OrarioLa prestazione avviene in orari fissi e prestabiliti.
StrumentiL’attrezzatura è fornita dalla ASD/SSD.
ContinuitàIl lavoro è abituale e inserito stabilmente nell’ente.
CompensoLa paga è fissa, periodica e spesso legata alle ore svolte.

Co.co.co. o Dipendente? Ecco cosa cambia davvero

La differenza tra un collaboratore (co.co.co.) e un dipendente sta tutta nel “come” si lavora. Nel lavoro parasubordinato, il collaboratore concorda l’obiettivo con l’ente ma mantiene la libertà di organizzare il proprio tempo e le proprie modalità. Al contrario, nel lavoro subordinato questa autonomia scompare: il lavoratore è inserito stabilmente nell’ingranaggio societario e deve seguire fedelmente ogni disposizione organizzativa del datore di lavoro.

Facciamo i nomi: le figure più “a rischio” subordinazione

Non tutte le mansioni in una società sportiva sono uguali. Per queste quattro categorie di lavoratori, il confine tra “aiuto occasionale” e “lavoro dipendente” è sottilissimo e spesso già superato nei fatti.

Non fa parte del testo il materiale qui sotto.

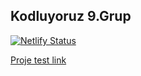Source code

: ## Kodluyoruz 9.Grup

[![Netlify Status](https://api.netlify.com/api/v1/badges/ea9fc353-1d34-4104-8bf9-0b09b098e7ab/deploy-status)](https://app.netlify.com/sites/kodluyoruz-proje-ekibi/deploys)

[Proje test link](https://kodluyoruz-proje-ekibi.netlify.app/)
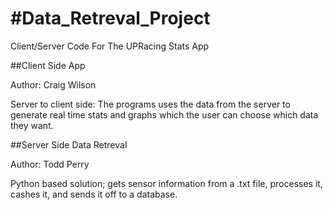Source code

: #Data_Retreval_Project
=====================

Client/Server Code For The UPRacing Stats App

##Client Side App

Author: Craig Wilson

Server to client side: The programs uses the data from the server to generate real time stats and 
graphs which the user can choose which data they want.

##Server Side Data Retreval

Author: Todd Perry

Python based solution; gets sensor information from a .txt file,
processes it, cashes it, and sends it off to a database.

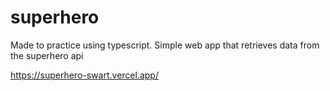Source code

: # superhero
Made to practice using typescript. Simple web app that retrieves data from the superhero api

https://superhero-swart.vercel.app/
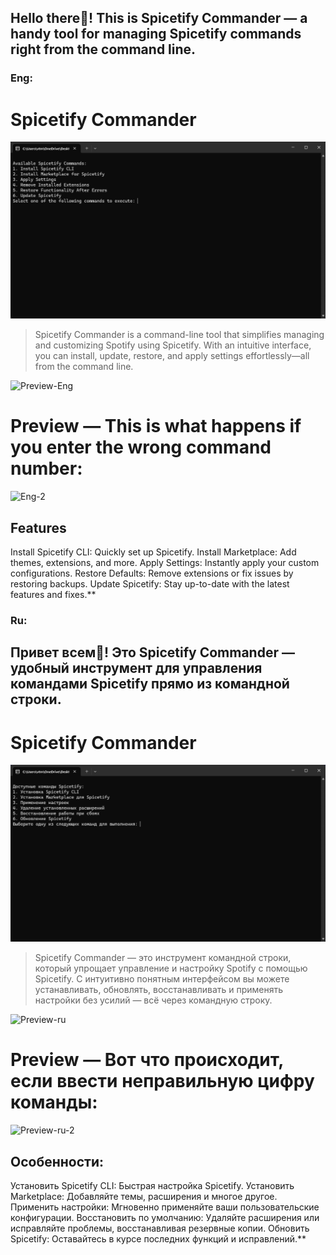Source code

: ## Hello there👋! This is Spicetify Commander — a handy tool for managing Spicetify commands right from the command line.

### **Eng:**
# Spicetify Commander
![Preview](https://github.com/vtmeen/Spicetify-Commander/blob/main/Preview%20Eng.png)

> Spicetify Commander is a command-line tool that simplifies managing and customizing Spotify using Spicetify. With an intuitive interface, you can install, update, restore, and apply settings effortlessly—all from the command line.

![Preview-Eng](https://github.com/user-attachments/assets/d9264497-f52f-4d28-817a-1cd4140b9e47)
# Preview — This is what happens if you enter the wrong command number:
![Eng-2](https://github.com/user-attachments/assets/fc565362-43c3-4c2d-8239-af4d0b511ee0)

## Features
Install Spicetify CLI: Quickly set up Spicetify.
Install Marketplace: Add themes, extensions, and more.
Apply Settings: Instantly apply your custom configurations.
Restore Defaults: Remove extensions or fix issues by restoring backups.
Update Spicetify: Stay up-to-date with the latest features and fixes.**

### **Ru:**

## Привет всем👋! Это Spicetify Commander — удобный инструмент для управления командами Spicetify прямо из командной строки.

# Spicetify Commander
![Preview](https://github.com/vtmeen/Spicetify-Commander/blob/main/Preview%20Ru.png)

> Spicetify Commander — это инструмент командной строки, который упрощает управление и настройку Spotify с помощью Spicetify. С интуитивно понятным интерфейсом вы можете устанавливать, обновлять, восстанавливать и применять настройки без усилий — всё через командную строку.

![Preview-ru](https://github.com/user-attachments/assets/6e89090a-521d-497e-b2de-04686200339d)
# Preview — Вот что происходит, если ввести неправильную цифру команды:
![Preview-ru-2](https://github.com/user-attachments/assets/8e75e777-a288-416f-8d82-69eb7550c8c8)

## Особенности:
Установить Spicetify CLI: Быстрая настройка Spicetify.
Установить Marketplace: Добавляйте темы, расширения и многое другое.
Применить настройки: Мгновенно применяйте ваши пользовательские конфигурации.
Восстановить по умолчанию: Удаляйте расширения или исправляйте проблемы, восстанавливая резервные копии.
Обновить Spicetify: Оставайтесь в курсе последних функций и исправлений.**
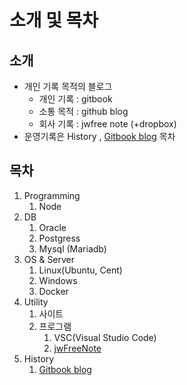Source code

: # 소개 및 목차

## 소개

* 개인 기록 목적의 블로그
  * 개인 기록 : gitbook
  * 소통 목적 : github blog
  * 회사 기록 : jwfree note \(+dropbox\) 
* 운영기록은 History , [Gitbook blog](./#undefined-1) 목차

## 목차

1. Programming
   1. Node
2. DB
   1. Oracle
   2. Postgress
   3. Mysql \(Mariadb\)
3. OS & Server
   1. Linux\(Ubuntu, Cent\)
   2. Windows
   3. Docker
4. Utility
   1. 사이트
   2. 프로그램
      1. VSC\(Visual Studio Code\)
      2. [jwFreeNote](utility/utility-program/jwfreenote.md)
5. History
   1. [Gitbook blog](history/gitbook-blog.md)



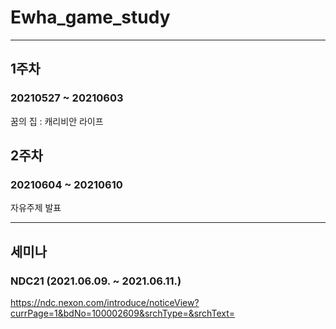 # Ewha_game_study
--------------------------------

## 1주차
### 20210527 ~ 20210603
꿈의 집 : 캐리비안 라이프

## 2주차
### 20210604 ~ 20210610
자유주제 발표

--------------------------------

## 세미나
### NDC21 (2021.06.09. ~ 2021.06.11.)
https://ndc.nexon.com/introduce/noticeView?currPage=1&bdNo=100002609&srchType=&srchText=
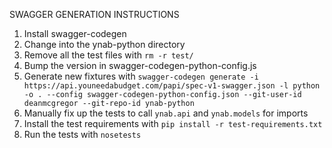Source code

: SWAGGER GENERATION INSTRUCTIONS

1. Install swagger-codegen
1. Change into the ynab-python directory
1. Remove all the test files with `rm -r test/`
1. Bump the version in swagger-codegen-python-config.js
1. Generate new fixtures with `swagger-codegen generate -i https://api.youneedabudget.com/papi/spec-v1-swagger.json -l python -o . --config swagger-codegen-python-config.json --git-user-id deanmcgregor --git-repo-id ynab-python`
1. Manually fix up the tests to call `ynab.api` and `ynab.models` for imports
1. Install the test requirements with `pip install -r test-requirements.txt`
1. Run the tests with `nosetests`
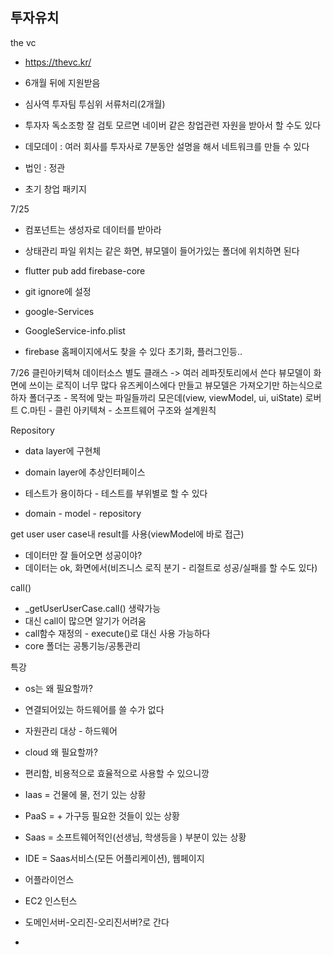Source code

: 
## 투자유치 
the vc
- https://thevc.kr/
- 6개월 뒤에 지원받음
- 심사역 투자팀 투심위 서류처리(2개월)
- 투자자 독소조항 잘 검토 모르면 네이버 같은 창업관련 자원을 받아서 할 수도 있다
- 데모데이 : 여러 회사를 투자사로 7분동안 설명을 해서 네트워크를 만들 수 있다
- 법인 : 정관

- 초기 창업 패키지

7/25
- 컴포넌트는 생성자로 데이터를 받아라
- 상태관리 파일 위치는 같은 화면, 뷰모델이 들어가있는 폴더에 위치하면 된다

- flutter pub add firebase-core
- git ignore에 설정
- google-Services
- GoogleService-info.plist
- firebase 홈페이지에서도 찾을 수 있다 초기화, 플러그인등..

7/26
클린아키텍쳐
데이터소스 별도 클래스 -> 여러 레파짓토리에서 쓴다
뷰모델이 화면에 쓰이는 로직이 너무 많다
유즈케이스에다 만들고 뷰모델은 가져오기만 하는식으로 하자
폴더구조 - 목적에 맞는 파일들까리 모은데(view, viewModel, ui, uiState)
로버트 C.마틴 - 클린 아키텍쳐 - 소프트웨어 구조와 설계원칙

Repository
- data layer에 구현체
- domain layer에 추상인터페이스

- 테스트가 용이하다 - 테스트를 부위별로 할 수 있다
- domain - model - repository 

get user user case내 result를 사용(viewModel에 바로 접근)
- 데이터만 잘 들어오면 성공이야?
- 데이터는 ok, 화면에서(비즈니스 로직 분기 - 리절트로 성공/실패를 할 수도 있다)

call()
- _getUserUserCase.call() 생략가능
- 대신 call이 많으면 알기가 어려움
- call함수 재정의 - execute()로 대신 사용 가능하다
- core 폴더는 공통기능/공통관리

특강
- os는 왜 필요할까? 
- 연결되어있는 하드웨어를 쓸 수가 없다
- 자원관리 대상 - 하드웨어
- cloud 왜 필요할까?
- 편리함, 비용적으로 효율적으로 사용할 수 있으니깡

- Iaas = 건물에 물, 전기 있는 상황
- PaaS =  + 가구등 필요한 것들이 있는 상황
- Saas = 소프트웨어적인(선생님, 학생등을 ) 부분이 있는 상황
- IDE = Saas서비스(모든 어플리케이션), 웹페이지
- 어플라이언스
- EC2 인스턴스
- 도메인서버-오리진-오리진서버?로 간다
-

Vediamo nel dettaglio perché:

🧼 Pulizie e Sanificazione: Non solo chi pulisce gli spogliatoi e le tribune, ma anche chi si occupa del lavaggio delle divise e della gestione dei rifiuti.

🛠️ Manutenzione Impianti: Dai tecnici della piscina (filtri e cloro) ai manutentori di macchinari fitness, fino agli operai specializzati e ai giardinieri che curano i campi.

🔑 Logistica e Custodia: Le figure che gestiscono le chiavi, la sicurezza degli accessi, il magazzino e i trasporti (autisti e addetti ai mezzi sociali).

Come inquadrare correttamente il personale non sportivo?

Una volta identificata la necessità di un inquadramento subordinato, la domanda diventa: quale contratto si adatta meglio alle esigenze della mia ASD? Le soluzioni sono diverse e vanno scelte con cura:

  • Stabilità o flessibilità? Si può optare per il tempo determinato o indeterminato, modulando l’orario tra Full Time o Part Time.
  • Gestire l’imprevedibilità: Per esigenze discontinue, il lavoro intermittente (o “a chiamata”) è spesso la soluzione ideale.
  • Stagionalità e giovani: Esistono percorsi specifici come i contratti stagionali o l’apprendistato, per investire sulla formazione dei più giovani.
  • Interventi saltuari: Per prestazioni davvero sporadiche, è possibile valutare il lavoro occasionale tramite la piattaforma INPS, sempre nel rispetto dei limiti di legge.

Il consiglio d’oro: Non esiste una “taglia unica”. Per evitare sanzioni e costruire una gestione sostenibile, è fondamentale confrontarsi con un consulente esperto che sappia cucire il contratto corretto sulla reale attività svolta dal collaboratore.